Кратко переговорив на углу с небольшой кучкой взрослых — видимо, поблагодарив за помощь, — он направился к опустевшей улице, жестом поманив за собой Брунина.

— Вперед. Пора встретиться с богачом.


Поднявшись на три километра в затянутое тучами небо, они на полной скорости мчались к юго-востоку. Мегаполис Бозиоркингтон остался позади вместе с тесными поселениями на побережье и несметными флотами плавучих домов. Теперь внизу ничего не было, кроме супа из зеленых водорослей, который по-прежнему именовался Атлантическим океаном.

— Он на яхте живет?

Ла Наг отрицательно помотал головой.

— Тогда куда летим? — допытывался Брунин, переводя взгляд с карты на видеоэкране на высококучевые облака, которые флитер пронзал, как игла бусинку. — Тут ничего нету, одна вода. А до другого берега сроду не долететь.

Ла Наг взглянул на приборы.

— Смотри вперед.

Брунин глянул вниз на океан.

— Нет, — поправил Ла Наг, — вперед смотри. Прямо вперед.

Прямо спереди только туч и. Нет… еще что-то… Флитер вырвался на открытое место, и прямо перед глазами, о чем твердил Ла Наг, возник просторный тюдоровский особняк с идеальным газоном, затейливо, на манер лабиринта, обсаженным английским кустарником, подстриженным до двухметровой высоты. Композиция парила в небе на высоте трех километров.

— Ах, — тихо вздохнул Ла Наг рядом с Брунином. — Вот и скромная хижина Эрика Бедекера.

Глава 9

Конкуренция — грех.

Джон Д. Рокфеллер-старший

Дом Эрика Бедекера стоял в углублении на продолговатом диске в шесть акров, по краям которого располагались батареи противовоздушных орудий. Широкая публика считала воздушные усадьбы глупыми игрушками бесстыдных богачей, лишенными всякой практической ценности. Широкая публика, как всегда, ошибалась.

— Похоже на крепость, — заметил Брунин на подлете.

— Так и есть.

Представители высших слоев наивысшего земного класса давно стали привычной мишенью организованных преступных картелей, политических террористов и просто голодных людей. Сезон охоты на богачей был объявлен открытым, их с пугающей частотой принялись отлавливать, требуя за освобождение выкуп. Конечно, электронная платежная система ограничивала возможность денежного выкупа, поэтому баловней судьбы держали в плену и обменивали на имевшие спрос на черном рынке товары, золото, серебро, говядину.

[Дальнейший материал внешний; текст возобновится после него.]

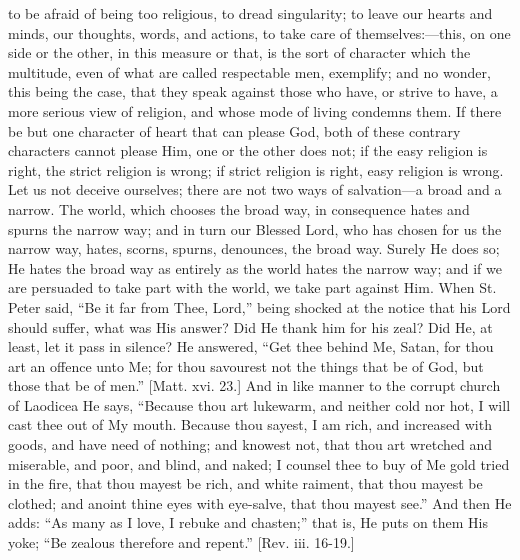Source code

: to be afraid of being too religious, to dread singularity; to leave
our hearts and minds, our thoughts, words, and actions, to take care
of themselves:—this, on one side or the other, in this measure or
that, is the sort of character which the multitude, even of what are
called respectable men, exemplify; and no wonder, this being the case,
that they speak against those who have, or strive to have, a more
serious view of religion, and whose mode of living condemns them. If
there be but one character of heart that can please God, both of these
contrary characters cannot please Him, one or the other does not; if
the easy religion is right, the strict religion is wrong; if strict
religion is right, easy religion is wrong. Let us not deceive
ourselves; there are not two ways of salvation—a broad and a narrow.
The world, which chooses the broad way, in consequence hates and
spurns the narrow way; and in turn our Blessed Lord, who has chosen
for us the narrow way, hates, scorns, spurns, denounces, the broad
way. Surely He does so; He hates the broad way as entirely as the
world hates the narrow way; and if we are persuaded to take part with
the world, we take part against Him. When St. Peter said, ``Be it
far from Thee, Lord,'' being shocked at the notice that his Lord
should suffer, what was His answer? Did He thank him for his zeal? Did
He, at least, let it pass in silence? He answered, ``Get thee
behind Me, Satan, for thou art an offence unto Me; for thou savourest
not the things that be of God, but those that be of men.'' [Matt.
xvi. 23.] And in like manner to the corrupt church of Laodicea He
says, ``Because thou art lukewarm, and neither cold nor hot, I
will cast thee out of My mouth. Because thou sayest, I am rich, and
increased with goods, and have need of nothing; and knowest not, that
thou art wretched and miserable, and poor, and blind, and naked; I
counsel thee to buy of Me gold tried in the fire, that thou mayest be
rich, and white raiment, that thou mayest be clothed; and anoint thine
eyes with eye-salve, that thou mayest see.'' And then He adds:
``As many as I love, I rebuke and chasten;'' that is, He puts
on them His yoke; ``Be zealous therefore and repent.'' [Rev.
iii. 16-19.]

Гигантские небесные острова на низкой высоте давно служили местом отдыха с гарантированно хорошей погодой в любое время года, не подверженным ни штормам, ни зимним морозам. Получая заявки от богачей, некая предприимчивая компания начала конструировать острова поменьше для их новых жилых домов, обеспечивая беспрецедентную безопасность. Приблизиться к острову можно только по воздуху, защитить его от нападения очень легко.

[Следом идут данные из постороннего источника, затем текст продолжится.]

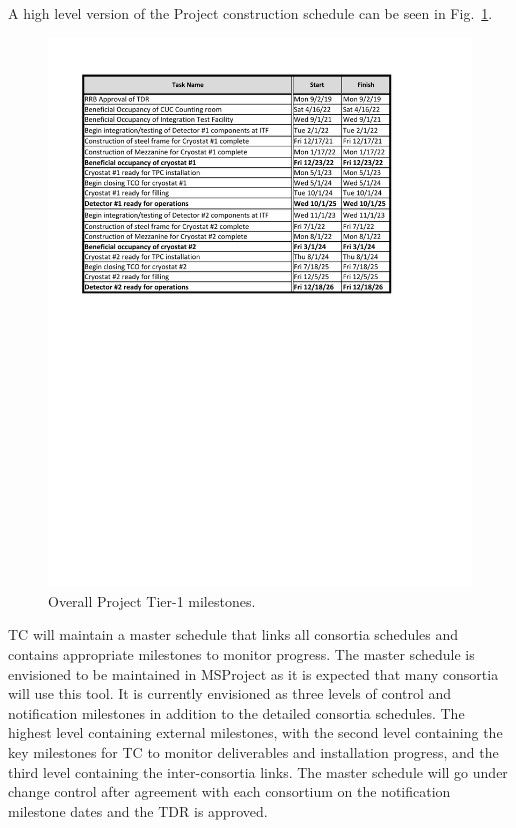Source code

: A high level version of the  Project construction schedule
can be seen in Fig.~\ref{fig:DUNE_schedule}.
\begin{figure}[htb]
  \begin{center}
    \includegraphics[width=\textwidth]{far-detector-generic/figures/FD_Cnst_Schedule}
    \caption{Overall  Project Tier-1 milestones.}
    \label{fig:DUNE_schedule}
  \end{center}
\end{figure}
TC will maintain a master schedule that links all consortia schedules
and contains appropriate milestones to monitor progress. The master
schedule is envisioned to be maintained in MSProject as it is expected
that many consortia will use this tool. It is currently envisioned as
three levels of control and notification milestones in addition to the
detailed consortia schedules. The highest level containing external
milestones, with the second level containing the key milestones for TC
to monitor deliverables and installation progress, and the third level
containing the inter-consortia links. The master schedule will go
under change control after agreement with each consortium on the
notification milestone dates and the TDR is approved.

Были, конечно, и неудобства — в первую очередь удаленность от населенных мест, то есть вообще от любого клочка земли на планете. Острова удерживали в воздухе мощнейшие антигравитационные поля, а никто не знал, как продолжительное воздействие такого поля отражается на человеческой физиологии. Добровольцев для проверки не нашлось. Поэтому все воздушные острова висели над открытым морем.

Перед флитером Ла Нага внезапно вспыхнуло голографическое предупреждение. Строгие крупные буквы приказывали не приближаться под угрозой расстрела в небе. Для пассажиров флитера освобождена частота, если они пожелают представиться. Ла Наг вышел на указанную частоту и сказал:

— Меня зовут Питер Ла Наг. Мне хотелось бы лично встретиться с Эриком Бедекером по вопросу, представляющему взаимный интерес.

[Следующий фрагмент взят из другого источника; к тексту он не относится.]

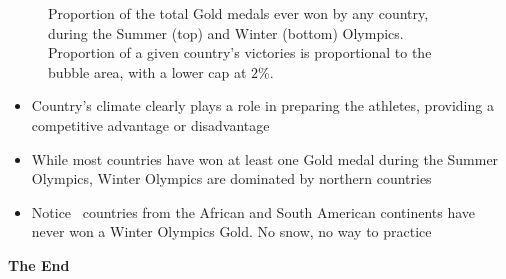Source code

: \documentclass[11pt, a4paper]{report}
\newcommand\inputpgf[2]{{
\let\pgfimageWithoutPath\pgfimage
\renewcommand{\pgfimage}[2][]{\pgfimageWithoutPath[##1]{#1/##2}}

}} %
\newcommand{\pathnPlan}{/home/vadim/Documents/nplan_olympics/story/}
\newcommand{\pathFigs}{figs} %
\begin{document}
\begin{landscape}
\begin{figure}[!htbp]
	\centering
	\inputpgf{\pathnPlan \pathFigs}{mapsSeason.pgf}
	\caption{Proportion of the total Gold medals ever won by any country, during the Summer (top) and Winter (bottom) Olympics. Proportion of a given country's victories is proportional to the bubble area, with a lower cap at $2\%$.}
\end{figure}
\begin{itemize}
\item Country's climate clearly plays a role in preparing the athletes, providing a competitive advantage or disadvantage
\item While most countries have won at least one Gold medal during the Summer Olympics, Winter Olympics are dominated by northern countries
\item Notice \textendash\ countries from the African and South American continents have never won a Winter Olympics Gold. No snow, no way to practice
\end{itemize}
\end{landscape}

\begin{landscape}
\centerline{\LARGE\textbf{The End}}
\end{landscape}
\end{document}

Видеоответа не последовало, с пустого экрана кратко прозвучал мужской голос:

— Одну минуту.

После недолгой паузы голос снова сказал:

— В аудиенции отказано.

— Передайте, я привез известие с Флинта! — поспешно добавил Ла Наг, пока не прервалась связь, и кисло взглянул на Брунина. — Отказано в аудиенции! Не будь наше свидание жизненно важным, я бы…

На крыше низенькой постройки слева от главного корпуса замигал ярко-красный свет. Вновь заговорил мужской голос, на сей раз сопровождаемый изображением молодого человека, слегка озадаченного, если верить выражению его лица.

— Можете совершить посадку на красный маяк. Не выходите из флитера до прибытия сопровождения.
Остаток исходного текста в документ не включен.